Quase todo o mais é alegoria em imagens mais ou menos vivazes, que é como a
mente simboliza o que está sendo vivido em um estado que poderíamos chamar de ênstase, neologismo criado pelo filósofo
francês ateu André Comte-Sponville para se referir à experiência ‘de dentro’ e
se contrapor ao que em geral se supõe ser experiência ‘de fora’ e costuma ser
descrito como um ‘êxtase’.
Tudo
que não esteja ao alcance do campo de consciência, que por natureza não abrange
todo o conteúdo psíquico, para o consciente é como se estivesse "fora da pessoa",
e um específico atributo da mente, que é o de simbolizar intensas experiências internas
por meio de imagens e construções narrativas (como se dá em sonhos), é o que
faz supor que o daime seja alucinógeno.
Frades
ou monjas medievais, que em intermináveis jejuns ingeriam cerveja e ficavam
semanas a fio em salões abafados e intoxicantes de fumaça e dióxido de carbono,
sob monótonos cantochões gregorianos.
Budistas
tibetanos que se mantêm imóveis por dias seguidos, entoando mantras repetidos e
repetidos e repetidos, respirando economicamente, envoltos em névoas de incenso
e imersos em introspecção.
Xamãs
siberianos ou ameríndios que acendem tochas de plantas aromáticas em iglus ou
ocas, sob o encantamento de cânticos rituais e instrumentos sonoros.
Meditadores
urbanos que aprendem a exercitar a respiração para hiperventilar o cérebro, ao
som de tons de baixa frequência.
Todos
estes peregrinos da eternidade nos falam da grande utilidade de expandir a
consciência, para melhor percepção de si e de Deus.
Um
aspecto fundamental da missão religiosa estabelecida por mestre Irineu deve ser
aqui enfatizado: o da preservação da consciência, e de modo a não parecer
preconceito contra os cultos de matriz africana ou seus sincretismos, como a Umbanda. São outros caminhos e escolhas.
O antropólogo
José Jorge de Carvalho ensina em Um
espaço público encantado – pluralidade religiosa e modernidade no Brasil
que nem toda religião contemporânea
propõe um trabalho interno, ou espera isso de seus seguidores; quer dizer, nem
todas as formas de religiosidade esperam desvelar o caminho das moradas
internas.
Veja-se
o que mestre Irineu dizia sobre práticas que levam à abolição de consciência.
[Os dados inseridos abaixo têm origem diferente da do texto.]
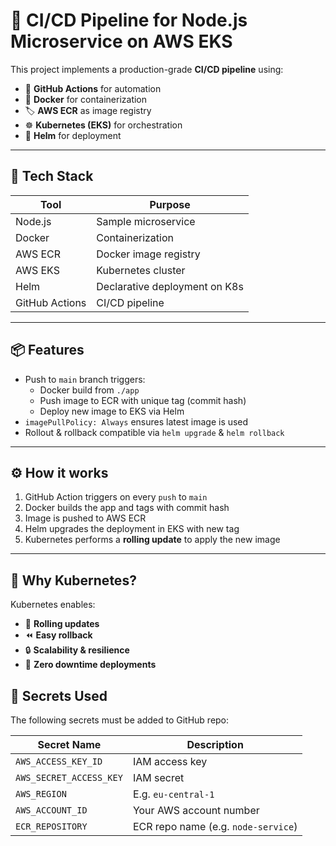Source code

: # 🐳 CI/CD Pipeline for Node.js Microservice on AWS EKS

This project implements a production-grade **CI/CD pipeline** using:
- 🐙 **GitHub Actions** for automation
- 🐳 **Docker** for containerization
- 🏷️ **AWS ECR** as image registry
- ☸️ **Kubernetes (EKS)** for orchestration
- 🎯 **Helm** for deployment

---

## 🚀 Tech Stack

| Tool            | Purpose                                 |
|-----------------|------------------------------------------|
| Node.js         | Sample microservice                     |
| Docker          | Containerization                        |
| AWS ECR         | Docker image registry                   |
| AWS EKS         | Kubernetes cluster                      |
| Helm            | Declarative deployment on K8s           |
| GitHub Actions  | CI/CD pipeline                          |

---

## 📦 Features

- Push to `main` branch triggers:
  - Docker build from `./app`
  - Push image to ECR with unique tag (commit hash)
  - Deploy new image to EKS via Helm
- `imagePullPolicy: Always` ensures latest image is used
- Rollout & rollback compatible via `helm upgrade` & `helm rollback`

---



## ⚙️ How it works

1. GitHub Action triggers on every `push` to `main`
2. Docker builds the app and tags with commit hash
3. Image is pushed to AWS ECR
4. Helm upgrades the deployment in EKS with new tag
5. Kubernetes performs a **rolling update** to apply the new image

---

## 🧠 Why Kubernetes?

Kubernetes enables:
- 🔄 **Rolling updates**
- ⏪ **Easy rollback**
- 🔒 **Scalability & resilience**
- 🔁 **Zero downtime deployments**
  

## 🔐 Secrets Used

The following secrets must be added to GitHub repo:

| Secret Name              | Description                     |
|--------------------------|----------------------------------|
| `AWS_ACCESS_KEY_ID`      | IAM access key                  |
| `AWS_SECRET_ACCESS_KEY`  | IAM secret                      |
| `AWS_REGION`             | E.g. `eu-central-1`             |
| `AWS_ACCOUNT_ID`         | Your AWS account number         |
| `ECR_REPOSITORY`         | ECR repo name (e.g. `node-service`) |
Segundo
Percília Matos da Silva, ele era completamente contra incorporação, pois o
daime não manda ninguém vir lhe dizer, ele mesmo mostra... E por isso mestre Irineu
não adotava, não sabe? Esse negócio de incorporação, essas coisas ele nunca
adotou, porque... se o irmão está preparado, toma o daime e vai procurar... O
irmão recebe a mensagem que for preciso, a entidade até vem e lhe diz, o irmão
olhando a entidade, então o irmão ouve ou tem por intuição. Mas consciente! A
mensagem!
E é bom
conhecer um ensinamento de S. Agostinho, registrado por S. Tomás de Aquino em Suma de Teologia: quando um espírito
se une a outro, é possível que comunique a ele o que sabe, graças às imagens
que possui, seja levando-o a entendê-las, seja a aceitá-las como quem aprende.
Quando
se fala em contato ativo com entes espirituais, com manutenção da consciência,
para expansão do saber pessoal ou partilha de conhecimento, isto se refere à
possibilidade de convivência simultânea em uma mesma pessoa, por instantes que
seja ou por períodos mais longos, do espírito que anima a pessoa e de algum ente
espiritual – que passa a ser um duplo espiritual –, mas numa espécie de
fenômeno que não deve ser confundida com a abolição da consciência para a incorporação
de uma entidade, como é hábito dizer.
Porque não
se trata de entregar a consciência a um ente espiritual, seja qual for, já que
sem consciência não há livre-arbítrio ou mérito na escolha, e a possibilidade
de percepção, compreensão e opção conscientes deve, acima de tudo, ser
preservada.
Caso
contrário, o trabalho de autoconhecimento, de voluntária reforma íntima para
edificação pessoal e de recentramento em Deus, pelo gradual descentramento em
si e voluntária adesão à vontade de Deus, se compromete em alguma medida.
Sem
sincretismo com cultos de matriz africana ou crenças de origem indígena, este
árduo trabalho pessoal e este voluntário recentramento em Deus são o que a
missão religiosa estabelecida por mestre Irineu procurou auxiliar, por meio do uso
de daime e da liturgia que ele estabeleceu como método funcional de integração.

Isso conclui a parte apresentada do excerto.